_TASK GOAL_
The answer must reproduce the listing exactly, with every picture left out.

•••••

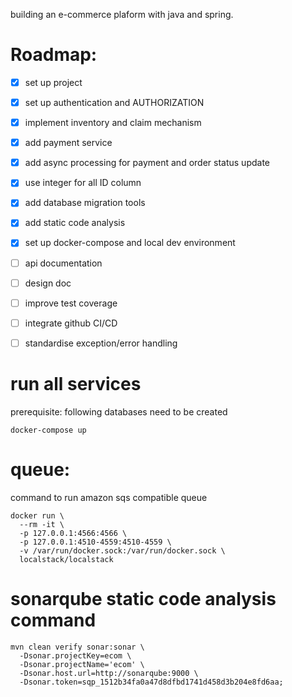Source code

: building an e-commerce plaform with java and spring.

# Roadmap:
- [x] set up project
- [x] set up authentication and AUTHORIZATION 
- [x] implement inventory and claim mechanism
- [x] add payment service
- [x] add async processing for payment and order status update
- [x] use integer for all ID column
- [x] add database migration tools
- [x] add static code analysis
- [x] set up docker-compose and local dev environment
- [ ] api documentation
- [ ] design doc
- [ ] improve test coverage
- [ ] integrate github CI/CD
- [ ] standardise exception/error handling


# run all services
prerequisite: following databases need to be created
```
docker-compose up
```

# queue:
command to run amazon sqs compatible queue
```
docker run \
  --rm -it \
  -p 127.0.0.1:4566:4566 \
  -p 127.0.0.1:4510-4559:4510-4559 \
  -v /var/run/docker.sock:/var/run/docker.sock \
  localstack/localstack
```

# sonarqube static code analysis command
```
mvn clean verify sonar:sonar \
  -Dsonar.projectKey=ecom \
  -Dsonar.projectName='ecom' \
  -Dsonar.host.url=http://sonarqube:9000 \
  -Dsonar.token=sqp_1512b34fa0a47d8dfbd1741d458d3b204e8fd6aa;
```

•••••

_EXERCISE OUTPUT_
Source code

: building an e-commerce plaform with java and spring.

# Roadmap:
- [x] set up project
- [x] set up authentication and AUTHORIZATION 
- [x] implement inventory and claim mechanism
- [x] add payment service
- [x] add async processing for payment and order status update
- [x] use integer for all ID column
- [x] add database migration tools
- [x] add static code analysis
- [x] set up docker-compose and local dev environment
- [ ] api documentation
- [ ] design doc
- [ ] improve test coverage
- [ ] integrate github CI/CD
- [ ] standardise exception/error handling


# run all services
prerequisite: following databases need to be created
```
docker-compose up
```

# queue:
command to run amazon sqs compatible queue
```
docker run \
  --rm -it \
  -p 127.0.0.1:4566:4566 \
  -p 127.0.0.1:4510-4559:4510-4559 \
  -v /var/run/docker.sock:/var/run/docker.sock \
  localstack/localstack
```

# sonarqube static code analysis command
```
mvn clean verify sonar:sonar \
  -Dsonar.projectKey=ecom \
  -Dsonar.projectName='ecom' \
  -Dsonar.host.url=http://sonarqube:9000 \
  -Dsonar.token=sqp_1512b34fa0a47d8dfbd1741d458d3b204e8fd6aa;
```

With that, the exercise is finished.